Hal itu, diungkapkan oleh KH. Moh Hasan Mutawakkil Alallah, pengasuh Pesantren Zainul Hasan Genggong, Kecamatan Pajarakan, Kabupaten Probolinggo, ketika memberikan sambutan dalam wisuda Stikes Hafshawaty Pesantren Zainul Hasan Genggong, Kamis (25/10/2018) di gedung Islamic Center (GIC) Kota Kraksaan.
Menurut kiai Mutawakkil, keberadaan pesantren yang sudah ada sejak lama itu, membuat pesantren memiliki pengalaman dan kedewasaan dalam hal pendekatan kepada masyarakat dan umat di berbagai bidang kehidupan. “Pesantren Zainul Hasan Genggong dan pesantren-pesantren yang lain bukan hanya puluhan bahkan ratusan tahun bergerak aktif, hidup bersama masyarakat. Pesantren Zainul Hasan Genggong Sendiri sudah berusia 179 tahun,” ungkap kiai Mutawakkil.
KiaI Mutawakkil mengungkapkan, eksistensi pesantren sUdah diakui banyak pihak. Termasuk di kalangan ilmuwan, baik nasional maupun internasional. Salah satunya, Clifford Geertz, ilmuwan dari Amerika Serikat yang mengatakan pesantren di Indonesia merupakan cultural broker (Makelar budaya) di tengah-tengah kehidupan masyarakat. “Artinya, pesantren-pesantren di Indonesia ini bisa memediasi antara budaya luar dengan budaya lokal ditengah-tengah kehidupan masyarakat.
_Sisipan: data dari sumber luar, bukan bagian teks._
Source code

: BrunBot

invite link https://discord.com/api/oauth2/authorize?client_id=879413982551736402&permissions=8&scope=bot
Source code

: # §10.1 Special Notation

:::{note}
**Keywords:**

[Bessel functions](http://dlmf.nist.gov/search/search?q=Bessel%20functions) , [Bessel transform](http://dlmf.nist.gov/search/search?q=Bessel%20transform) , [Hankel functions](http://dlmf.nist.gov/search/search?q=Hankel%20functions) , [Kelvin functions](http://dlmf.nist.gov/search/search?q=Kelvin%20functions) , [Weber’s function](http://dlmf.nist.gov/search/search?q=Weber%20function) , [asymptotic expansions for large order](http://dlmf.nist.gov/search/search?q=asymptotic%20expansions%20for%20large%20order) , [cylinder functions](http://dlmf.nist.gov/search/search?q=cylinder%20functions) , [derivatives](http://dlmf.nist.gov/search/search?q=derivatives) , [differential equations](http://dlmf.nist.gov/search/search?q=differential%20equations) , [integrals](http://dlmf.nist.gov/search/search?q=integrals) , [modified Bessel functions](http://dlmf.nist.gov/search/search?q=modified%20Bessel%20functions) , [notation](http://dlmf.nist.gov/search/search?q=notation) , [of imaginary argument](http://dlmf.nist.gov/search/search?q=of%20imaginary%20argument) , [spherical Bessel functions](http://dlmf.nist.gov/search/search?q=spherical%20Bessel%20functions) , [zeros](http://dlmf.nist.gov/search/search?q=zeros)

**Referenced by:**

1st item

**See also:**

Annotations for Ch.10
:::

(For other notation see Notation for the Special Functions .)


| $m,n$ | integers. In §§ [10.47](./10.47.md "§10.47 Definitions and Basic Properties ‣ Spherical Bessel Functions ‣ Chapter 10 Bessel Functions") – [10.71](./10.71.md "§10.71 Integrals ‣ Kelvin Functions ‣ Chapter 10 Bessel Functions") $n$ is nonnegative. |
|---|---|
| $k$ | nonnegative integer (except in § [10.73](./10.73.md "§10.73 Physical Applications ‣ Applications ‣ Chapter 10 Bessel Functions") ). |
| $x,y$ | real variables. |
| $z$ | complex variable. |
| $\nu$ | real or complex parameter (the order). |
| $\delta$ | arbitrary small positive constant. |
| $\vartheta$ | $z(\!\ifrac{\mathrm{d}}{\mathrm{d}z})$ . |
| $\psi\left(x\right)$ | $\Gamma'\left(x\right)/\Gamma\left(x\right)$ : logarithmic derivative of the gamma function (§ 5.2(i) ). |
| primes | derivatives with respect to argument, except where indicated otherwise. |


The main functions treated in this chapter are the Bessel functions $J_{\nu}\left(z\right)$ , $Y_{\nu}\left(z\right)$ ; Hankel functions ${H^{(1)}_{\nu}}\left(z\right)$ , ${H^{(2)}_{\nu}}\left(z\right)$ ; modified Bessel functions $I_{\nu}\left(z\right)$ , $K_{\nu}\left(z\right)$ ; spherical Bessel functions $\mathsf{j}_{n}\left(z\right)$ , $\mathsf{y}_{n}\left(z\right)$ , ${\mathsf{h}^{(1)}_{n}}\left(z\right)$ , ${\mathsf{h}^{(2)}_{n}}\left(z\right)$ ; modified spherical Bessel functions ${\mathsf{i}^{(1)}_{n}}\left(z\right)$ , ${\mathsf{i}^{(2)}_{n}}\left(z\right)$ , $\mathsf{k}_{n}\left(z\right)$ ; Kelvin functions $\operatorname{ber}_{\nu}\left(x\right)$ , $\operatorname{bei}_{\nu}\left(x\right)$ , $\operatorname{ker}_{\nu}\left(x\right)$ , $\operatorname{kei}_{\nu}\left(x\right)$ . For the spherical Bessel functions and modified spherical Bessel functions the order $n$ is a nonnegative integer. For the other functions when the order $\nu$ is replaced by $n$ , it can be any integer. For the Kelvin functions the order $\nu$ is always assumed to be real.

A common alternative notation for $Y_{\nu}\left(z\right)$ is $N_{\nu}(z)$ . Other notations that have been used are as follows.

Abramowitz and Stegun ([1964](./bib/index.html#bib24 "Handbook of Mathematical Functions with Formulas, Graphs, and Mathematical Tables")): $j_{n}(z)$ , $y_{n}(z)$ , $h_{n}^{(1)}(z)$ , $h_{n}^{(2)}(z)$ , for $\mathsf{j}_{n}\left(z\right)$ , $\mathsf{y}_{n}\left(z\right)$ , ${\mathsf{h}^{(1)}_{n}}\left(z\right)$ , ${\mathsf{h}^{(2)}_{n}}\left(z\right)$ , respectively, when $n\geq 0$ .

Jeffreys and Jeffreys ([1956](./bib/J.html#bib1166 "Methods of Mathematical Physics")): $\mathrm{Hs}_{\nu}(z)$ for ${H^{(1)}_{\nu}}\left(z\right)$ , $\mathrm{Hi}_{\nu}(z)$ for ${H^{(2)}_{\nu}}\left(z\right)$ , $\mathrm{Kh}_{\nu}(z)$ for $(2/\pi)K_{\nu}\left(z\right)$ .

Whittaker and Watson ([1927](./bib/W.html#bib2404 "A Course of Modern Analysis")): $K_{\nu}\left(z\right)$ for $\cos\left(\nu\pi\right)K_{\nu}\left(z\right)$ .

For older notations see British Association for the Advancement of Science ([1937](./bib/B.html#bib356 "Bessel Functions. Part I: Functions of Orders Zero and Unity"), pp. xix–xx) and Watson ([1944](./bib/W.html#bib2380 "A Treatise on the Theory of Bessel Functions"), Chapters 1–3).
Pesantren bisa hidup dalam keragaman dan pesantren bisa menjadi teladan dalam kehidupan keragaman,” katanya.
Kiai Mutawakkil mencontohkan, dalam wisuda Stikes Hafshawaty Pesantren Zainul Hasan Genggong, Kamis (25/10/2018) kemarin, dari ratusan wisudawan itu, beberapa diantaranya merupakan non muslim. “Ada yang non muslim menempuh pendidikannya disini. Saya tadi yang mewisuda. Itu bukan hanya dari Jawa Timur, ada juga dari luar Jawa. Kita memiliki kesamaan, kita adalah anak-anak bangsa,” jelasnya.
Tidak heran jika kontribusi pesantren diakui pemerintah sejak orde lama, orde baru hingga reformasi. Yakni, dengan menjadikan pesantren bagian dari subjek pembangunan. Berbeda dengan sebelumnya, dimana pesantren hanya dijadikan objek pembangunan. “Itu mulai Gus Dur menjadi presiden sekitar tahun 2000-an. Tahun itu, sama dengan berdirinya Akper Hafshawaty. Karena waktu itu, saya di perintah Gus Dur mendirikan akademi kesehatan. Modalnya hanya nekat, serta untuk melanjutkan misi pesantren, yaitu memberikan pelayanan putra putri bangsa, khususnya putra putri umat,” lanjut kiai Mutawakkil.
Para ilmuwan juga mengakui pesantren merupakan agent of change atau pelaku perubahan. Menurutnya, salah jika pemerintah menjadikan pesantren sebagai objek perubahan dan objek pembangunan. “Alhamdulillah mulai Gus Dur dan puncaknya presiden Jokowi pesantren dijadikan subjek pembangunan,” kata kiai yang pernah 2 periode menjabat ketua PWNU Jawa Timur ini.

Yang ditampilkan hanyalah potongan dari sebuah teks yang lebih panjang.